§ Description of the task: Each entry below should be retyped exactly as given.

§ Supplied material:
_ _ _ _

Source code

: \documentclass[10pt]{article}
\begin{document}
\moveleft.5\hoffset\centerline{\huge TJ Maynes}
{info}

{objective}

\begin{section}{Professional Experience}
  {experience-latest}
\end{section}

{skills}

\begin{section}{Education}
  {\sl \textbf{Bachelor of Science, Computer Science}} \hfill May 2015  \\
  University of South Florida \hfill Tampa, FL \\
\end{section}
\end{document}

_ _ _ _

§ The completed task:
Source code

: \documentclass[10pt]{article}
\begin{document}
\moveleft.5\hoffset\centerline{\huge TJ Maynes}
{info}

{objective}

\begin{section}{Professional Experience}
  {experience-latest}
\end{section}

{skills}

\begin{section}{Education}
  {\sl \textbf{Bachelor of Science, Computer Science}} \hfill May 2015  \\
  University of South Florida \hfill Tampa, FL \\
\end{section}
\end{document}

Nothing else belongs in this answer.